En diciembre de 1962 se funda el Hospital Militar Central Doctor Luis Díaz Soto (Naval) y en su plantilla inicial aparecía nuestro entrevistado. Desde entonces sus horas como galeno están asociadas a este centro. Nos revela con el orgullo que le dan tantas décadas de entrega que es el único médico fundador que aún se encuentra laborando en el centro.

Optó por convertirse en neurocirujano y declara que ese sueño cumplido le ha traído las mayores satisfacciones. En la actualidad es profesor consultante de esta especialidad y miembro del tribunal de ciencias clínico-quirúrgicas para la obtención de grados científicos.

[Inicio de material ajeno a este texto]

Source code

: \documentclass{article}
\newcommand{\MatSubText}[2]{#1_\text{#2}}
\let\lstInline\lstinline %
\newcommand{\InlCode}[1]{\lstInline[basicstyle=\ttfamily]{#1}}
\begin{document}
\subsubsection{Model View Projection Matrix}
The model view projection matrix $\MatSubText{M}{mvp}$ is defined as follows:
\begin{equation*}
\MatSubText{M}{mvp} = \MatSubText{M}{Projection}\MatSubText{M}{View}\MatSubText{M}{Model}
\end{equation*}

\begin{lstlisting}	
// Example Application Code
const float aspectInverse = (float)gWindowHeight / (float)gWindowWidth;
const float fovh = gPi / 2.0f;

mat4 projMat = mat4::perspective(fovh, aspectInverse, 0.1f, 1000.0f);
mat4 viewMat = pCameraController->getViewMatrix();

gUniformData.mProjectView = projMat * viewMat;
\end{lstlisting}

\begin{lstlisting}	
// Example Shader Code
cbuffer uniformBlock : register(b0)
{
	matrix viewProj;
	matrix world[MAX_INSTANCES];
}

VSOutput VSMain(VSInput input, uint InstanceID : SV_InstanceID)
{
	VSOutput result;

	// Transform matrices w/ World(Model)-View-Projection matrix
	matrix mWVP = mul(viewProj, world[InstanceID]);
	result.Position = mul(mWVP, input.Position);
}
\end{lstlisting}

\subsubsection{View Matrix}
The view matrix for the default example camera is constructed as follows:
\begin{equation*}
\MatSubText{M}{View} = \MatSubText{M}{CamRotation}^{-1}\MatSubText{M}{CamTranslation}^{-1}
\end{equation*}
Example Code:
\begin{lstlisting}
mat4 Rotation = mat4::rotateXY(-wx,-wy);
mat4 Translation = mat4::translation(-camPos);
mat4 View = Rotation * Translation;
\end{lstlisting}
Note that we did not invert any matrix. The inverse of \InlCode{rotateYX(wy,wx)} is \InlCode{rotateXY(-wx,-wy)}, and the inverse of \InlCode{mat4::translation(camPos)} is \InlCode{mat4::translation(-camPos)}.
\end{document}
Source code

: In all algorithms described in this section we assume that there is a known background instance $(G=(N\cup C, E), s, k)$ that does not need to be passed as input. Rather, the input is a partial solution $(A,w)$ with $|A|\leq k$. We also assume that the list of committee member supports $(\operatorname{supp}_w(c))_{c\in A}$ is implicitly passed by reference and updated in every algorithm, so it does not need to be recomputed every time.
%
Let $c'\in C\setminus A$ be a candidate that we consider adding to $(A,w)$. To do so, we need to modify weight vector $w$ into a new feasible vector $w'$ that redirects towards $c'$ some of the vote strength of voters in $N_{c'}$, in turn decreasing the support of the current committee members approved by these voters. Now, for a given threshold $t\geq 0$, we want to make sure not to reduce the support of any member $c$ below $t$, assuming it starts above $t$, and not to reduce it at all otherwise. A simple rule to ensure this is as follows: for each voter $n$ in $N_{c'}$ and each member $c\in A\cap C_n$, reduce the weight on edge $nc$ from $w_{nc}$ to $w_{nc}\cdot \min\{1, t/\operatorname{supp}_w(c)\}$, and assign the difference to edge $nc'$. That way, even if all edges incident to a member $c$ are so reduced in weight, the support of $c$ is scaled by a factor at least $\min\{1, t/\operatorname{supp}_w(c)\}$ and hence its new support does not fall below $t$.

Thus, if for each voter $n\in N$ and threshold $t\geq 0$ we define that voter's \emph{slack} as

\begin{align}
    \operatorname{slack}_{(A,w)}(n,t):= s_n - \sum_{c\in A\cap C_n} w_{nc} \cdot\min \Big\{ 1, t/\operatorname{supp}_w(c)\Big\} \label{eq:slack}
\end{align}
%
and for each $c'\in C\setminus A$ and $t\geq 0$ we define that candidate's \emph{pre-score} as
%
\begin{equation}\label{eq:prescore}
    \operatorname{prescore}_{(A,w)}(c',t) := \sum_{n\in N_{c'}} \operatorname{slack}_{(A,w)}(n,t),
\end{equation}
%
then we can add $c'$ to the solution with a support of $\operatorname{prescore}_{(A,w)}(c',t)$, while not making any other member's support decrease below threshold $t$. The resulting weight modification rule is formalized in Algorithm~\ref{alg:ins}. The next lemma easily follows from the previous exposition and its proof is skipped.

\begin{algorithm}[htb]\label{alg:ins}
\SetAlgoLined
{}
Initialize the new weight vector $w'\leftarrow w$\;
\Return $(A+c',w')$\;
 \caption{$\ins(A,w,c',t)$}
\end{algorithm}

He centrado mi actividad profesional sobre todo en los aspectos de la neurocirugía de interés para las FAR, afirma, porque nuestra misión es la defensa del país, y en las guerras el traumatismo generalmente se convierte en una verdadera epidemia, sobre todo el de cráneo.

Esa es la razón por la que me he desarrollado en este campo con particular énfasis, aclara el teniente coronel Salas, tanto desde el punto de vista de la investigación experimental como clínico. Sobre el tema tiene más de 50 artículos en diversas publicaciones de la disciplina y tres libros de reciente aparición.

Su dedicada investigación lo hizo merecedor en el año 2002 de la Orden Carlos J. Finlay que otorga la Academia de Ciencias. Además, en el año que culminó fue acreedor del Premio Nacional de la Academia de Ciencias de Cuba.

El profe, como todos le llaman en el Naval, está siempre rodeado de estudiantes que buscan impregnarse de su sabiduría. En la mirada de estos alumnos se vislumbra el respeto. Todos se acercan para aprender, no solo de Medicina, sino también de una vida consagrada a ejercer la generosidad con un espíritu solidario inigualable.